China intends to continue to develop passenger transportation by highways based on the principles of magnetic levitation. It has launched a prototype for a new high-speed Maglev train that is capable of reaching speeds of 620 km/h (385 mph).
The Maglev train has recently been tested and is part of the Chinese plan to provide fast transport between major cities. The sleek 21-meter-long (69 feet) vehicle runs on high-temperature superconducting (HTS) power, which makes the train look as if the train is floating along the magnetized tracks. Researchers at Southwest Jiaotong University unveiled the new maglev train to the press in Chengdu City, Sichuan Province, on January 13th.

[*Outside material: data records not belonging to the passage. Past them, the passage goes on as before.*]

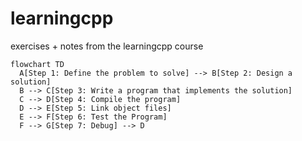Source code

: # learningcpp
exercises + notes from the learningcpp course

```mermaid
flowchart TD
  A[Step 1: Define the problem to solve] --> B[Step 2: Design a solution]
  B --> C[Step 3: Write a program that implements the solution]
  C --> D[Step 4: Compile the program]
  D --> E[Step 5: Link object files]
  E --> F[Step 6: Test the Program]
  F --> G[Step 7: Debug] --> D



```
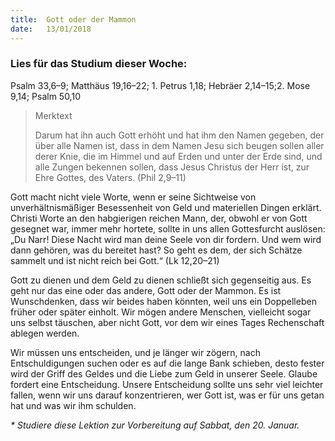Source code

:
 ```yaml
---
title:  Gott oder der Mammon
date:   13/01/2018
---
```


### Lies für das Studium dieser Woche: 
Psalm 33,6–9; Matthäus 19,16–22; 1. Petrus 1,18; Hebräer 2,14–15;2. Mose 9,14; Psalm 50,10 

> <p>Merktext</p> 
> Darum hat ihn auch Gott erhöht und hat ihm den Namen gegeben, der über alle Namen ist, dass in dem Namen Jesu sich beugen sollen aller derer Knie, die im Himmel und auf Erden und unter der Erde sind, und alle Zungen bekennen sollen, dass Jesus Christus der Herr ist, zur Ehre Gottes, des Vaters. (Phil 2,9–11) 

Gott macht nicht viele Worte, wenn er seine Sichtweise von unverhältnismäßiger Besessenheit von Geld und materiellen Dingen erklärt. Christi Worte an den habgierigen reichen Mann, der, obwohl er von Gott gesegnet war, immer mehr hortete, sollte in uns allen Gottesfurcht auslösen: „Du Narr! Diese Nacht wird man deine Seele von dir fordern. Und wem wird dann gehören, was du bereitet hast? So geht es dem, der sich Schätze sammelt und ist nicht reich bei Gott.“ (Lk 12,20–21) 

Gott zu dienen und dem Geld zu dienen schließt sich gegenseitig aus. Es geht nur das eine oder das andere, Gott oder der Mammon. Es ist Wunschdenken, dass wir beides haben könnten, weil uns ein Doppelleben früher oder später einholt. Wir mögen andere Menschen, vielleicht sogar uns selbst täuschen, aber nicht Gott, vor dem wir eines Tages Rechenschaft ablegen werden. 

Wir müssen uns entscheiden, und je länger wir zögern, nach Entschuldigungen suchen oder es auf die lange Bank schieben, desto fester wird der Griff des Geldes und die Liebe zum Geld in unserer Seele. Glaube fordert eine Entscheidung. Unsere Entscheidung sollte uns sehr viel leichter fallen, wenn wir uns darauf konzentrieren, wer Gott ist, was er für uns getan hat und was wir ihm schulden. 

_* Studiere diese Lektion zur Vorbereitung auf Sabbat, den 20. Januar._
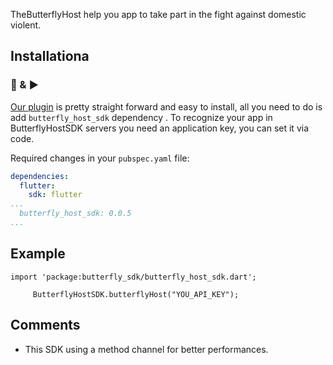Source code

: TheButterflyHost help you app to take part in the fight against domestic violent.


## Installationa
### 🔌 & ▶️

[Our plugin](https://pub.dev/packages/butterfly_host_sdk) is pretty straight forward and easy to install, all you need to do is add `butterfly_host_sdk` dependency .
To recognize your app in ButterflyHostSDK servers you need an application key, you can set it via code.

Required changes in your `pubspec.yaml` file:
```yaml
dependencies:
  flutter:
    sdk: flutter
...
  butterfly_host_sdk: 0.0.5
...
```

## Example

```
import 'package:butterfly_sdk/butterfly_host_sdk.dart';
  
     ButterflyHostSDK.butterflyHost("YOU_API_KEY");

```

## Comments

* This SDK using a method channel for better performances.

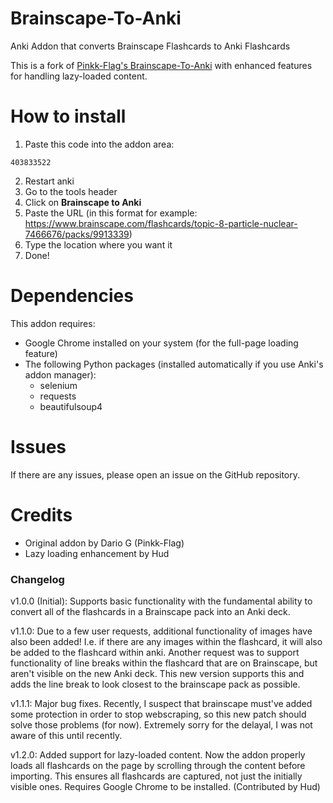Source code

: # Brainscape-To-Anki
Anki Addon that converts Brainscape Flashcards to Anki Flashcards

This is a fork of [Pinkk-Flag's Brainscape-To-Anki](https://github.com/Pinkk-Flag/Brainscape-To-Anki) with enhanced features for handling lazy-loaded content.

# How to install

1. Paste this code into the addon area:
```
403833522
```
2. Restart anki
3. Go to the tools header
4. Click on **Brainscape to Anki**
5. Paste the URL (in this format for example: https://www.brainscape.com/flashcards/topic-8-particle-nuclear-7466676/packs/9913339)
6. Type the location where you want it
7. Done!

# Dependencies
This addon requires:
- Google Chrome installed on your system (for the full-page loading feature)
- The following Python packages (installed automatically if you use Anki's addon manager):
  - selenium
  - requests
  - beautifulsoup4

# Issues
If there are any issues, please open an issue on the GitHub repository.

# Credits
- Original addon by Dario G (Pinkk-Flag)
- Lazy loading enhancement by Hud

### Changelog

v1.0.0 (Initial): Supports basic functionality with the fundamental ability to convert all of the flashcards in a Brainscape pack into an Anki deck.

v1.1.0: Due to a few user requests, additional functionality of images have also been added! I.e. if there are any images within the flashcard, it will also be added to the flashcard within anki. Another request was to support functionality of line breaks within the flashcard that are on Brainscape, but aren't visible on the new Anki deck. This new version supports this and adds the line break to look closest to the brainscape pack as possible. 

v1.1.1: Major bug fixes. Recently, I suspect that brainscape must've added some protection in order to stop webscraping, so this new patch should solve those problems (for now). Extremely sorry for the delayal, I was not aware of this until recently.

v1.2.0: Added support for lazy-loaded content. Now the addon properly loads all flashcards on the page by scrolling through the content before importing. This ensures all flashcards are captured, not just the initially visible ones. Requires Google Chrome to be installed. (Contributed by Hud)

Scientists also built constructed 165 meters (541 feet) of the track to demonstrate how the train would look and feel in transit, the South China Morning Post reports. As mentioned above, the train the designed to travel at up to 620km/h (385mph), but developers hope to eventually boost its speed to 800km/h (497mph). This means it could transport passengers between Beijing and Shanghai in just three and a half hours – the same journey takes around two hours nonstop to fly in an airplane.
The Chinese claim that this type of train could become a faster means of transport than the plane, including distances exceeding 1,000 km. China has invested heavily in transportation in recent years, especially in these magnetic levitation trains, and was the first country to have the first high-speed Maglev train for commercial use, the Shanghai maglev, with a cruising speed of 431 km/h (268 mph).
Professor He Chuan, the vice president of Southwest Jiaotong University, which worked on the prototype, said the train could be “operational” within 3 to 10 years.